(Stored data entries)
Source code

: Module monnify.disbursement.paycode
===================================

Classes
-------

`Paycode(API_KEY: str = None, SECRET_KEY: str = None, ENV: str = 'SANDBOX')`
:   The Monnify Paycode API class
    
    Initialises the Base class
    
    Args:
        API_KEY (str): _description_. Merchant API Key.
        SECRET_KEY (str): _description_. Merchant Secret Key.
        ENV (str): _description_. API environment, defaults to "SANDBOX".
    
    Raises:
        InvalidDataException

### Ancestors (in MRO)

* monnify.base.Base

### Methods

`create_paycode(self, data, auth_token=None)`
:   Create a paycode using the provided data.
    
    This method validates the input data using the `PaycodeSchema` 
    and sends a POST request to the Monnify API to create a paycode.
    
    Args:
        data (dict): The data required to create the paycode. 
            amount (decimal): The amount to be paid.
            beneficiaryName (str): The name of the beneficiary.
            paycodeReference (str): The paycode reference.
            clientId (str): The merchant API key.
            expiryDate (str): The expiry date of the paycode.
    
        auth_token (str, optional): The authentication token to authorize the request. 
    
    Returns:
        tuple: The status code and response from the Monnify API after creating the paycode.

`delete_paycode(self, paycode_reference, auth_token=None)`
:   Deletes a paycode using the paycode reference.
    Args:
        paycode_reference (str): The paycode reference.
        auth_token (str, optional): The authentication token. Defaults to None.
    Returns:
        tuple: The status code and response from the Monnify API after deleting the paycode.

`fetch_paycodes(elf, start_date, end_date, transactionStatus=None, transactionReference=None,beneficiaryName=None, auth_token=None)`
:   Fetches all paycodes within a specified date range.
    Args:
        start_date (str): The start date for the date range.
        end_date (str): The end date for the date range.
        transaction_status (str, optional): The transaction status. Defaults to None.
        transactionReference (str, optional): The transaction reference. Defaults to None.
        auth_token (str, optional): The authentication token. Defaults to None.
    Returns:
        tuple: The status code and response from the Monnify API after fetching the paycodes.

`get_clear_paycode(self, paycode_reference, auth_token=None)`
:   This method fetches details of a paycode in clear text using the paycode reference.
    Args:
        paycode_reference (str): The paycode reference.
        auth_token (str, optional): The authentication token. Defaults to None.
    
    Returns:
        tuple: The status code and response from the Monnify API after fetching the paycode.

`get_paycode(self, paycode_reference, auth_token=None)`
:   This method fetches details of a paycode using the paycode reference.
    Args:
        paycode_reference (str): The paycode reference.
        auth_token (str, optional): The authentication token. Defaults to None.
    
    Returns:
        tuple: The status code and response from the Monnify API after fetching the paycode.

• [What is needed]: Search the data above for the word "range" and show every line that has it.

• [Answer section]:
:   Fetches all paycodes within a specified date range.
        start_date (str): The start date for the date range.
        end_date (str): The end date for the date range.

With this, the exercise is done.